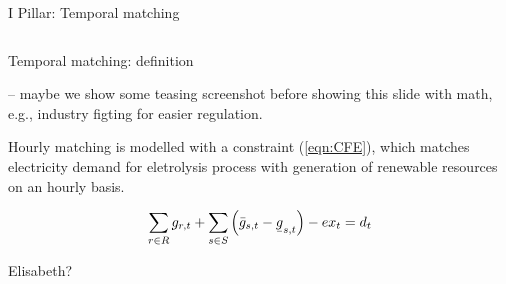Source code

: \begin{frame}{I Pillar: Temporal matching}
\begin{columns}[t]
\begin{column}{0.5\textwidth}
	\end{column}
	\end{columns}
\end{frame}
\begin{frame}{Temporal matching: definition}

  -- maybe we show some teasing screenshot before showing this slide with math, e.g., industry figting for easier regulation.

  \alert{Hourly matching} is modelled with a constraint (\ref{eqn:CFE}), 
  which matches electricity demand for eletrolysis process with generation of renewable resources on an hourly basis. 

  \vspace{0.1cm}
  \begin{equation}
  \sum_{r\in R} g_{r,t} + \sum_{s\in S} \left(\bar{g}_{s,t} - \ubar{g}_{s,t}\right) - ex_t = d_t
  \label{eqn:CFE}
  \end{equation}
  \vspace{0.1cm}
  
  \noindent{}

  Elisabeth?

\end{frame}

────────────────

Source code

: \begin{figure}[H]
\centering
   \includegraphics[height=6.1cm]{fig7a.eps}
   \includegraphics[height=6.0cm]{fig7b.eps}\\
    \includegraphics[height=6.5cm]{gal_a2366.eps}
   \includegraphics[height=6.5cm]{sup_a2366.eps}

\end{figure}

────────────────

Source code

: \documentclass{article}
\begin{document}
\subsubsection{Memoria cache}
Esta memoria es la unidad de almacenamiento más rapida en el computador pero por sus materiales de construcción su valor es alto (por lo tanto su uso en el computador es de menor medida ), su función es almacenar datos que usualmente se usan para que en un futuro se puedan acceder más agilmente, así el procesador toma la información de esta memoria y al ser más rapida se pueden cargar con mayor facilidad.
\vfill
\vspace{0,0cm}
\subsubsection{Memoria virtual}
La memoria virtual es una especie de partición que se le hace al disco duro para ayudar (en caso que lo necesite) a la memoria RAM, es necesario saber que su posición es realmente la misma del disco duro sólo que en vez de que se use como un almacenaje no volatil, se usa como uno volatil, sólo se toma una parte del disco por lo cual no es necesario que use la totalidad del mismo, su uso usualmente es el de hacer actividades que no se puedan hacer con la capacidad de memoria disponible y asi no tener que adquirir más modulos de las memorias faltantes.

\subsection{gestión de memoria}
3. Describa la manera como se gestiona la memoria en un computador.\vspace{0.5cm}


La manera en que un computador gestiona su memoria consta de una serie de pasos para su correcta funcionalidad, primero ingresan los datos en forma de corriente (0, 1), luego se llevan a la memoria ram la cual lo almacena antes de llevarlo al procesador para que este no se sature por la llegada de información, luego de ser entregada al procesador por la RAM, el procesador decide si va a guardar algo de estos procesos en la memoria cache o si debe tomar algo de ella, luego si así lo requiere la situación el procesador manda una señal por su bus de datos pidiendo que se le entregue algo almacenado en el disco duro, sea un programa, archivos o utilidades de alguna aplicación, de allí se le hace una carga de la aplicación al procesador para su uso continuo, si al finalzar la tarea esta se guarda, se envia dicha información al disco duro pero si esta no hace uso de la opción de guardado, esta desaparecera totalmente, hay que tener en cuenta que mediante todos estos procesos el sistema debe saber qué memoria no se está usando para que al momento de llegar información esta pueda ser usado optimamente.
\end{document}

────────────────

REQUIRED WORK: Retrieve each line from the records above where the word "frame" occurs.

REPLY:
: \begin{frame}{I Pillar: Temporal matching}
\end{frame}
\begin{frame}{Temporal matching: definition}
\end{frame}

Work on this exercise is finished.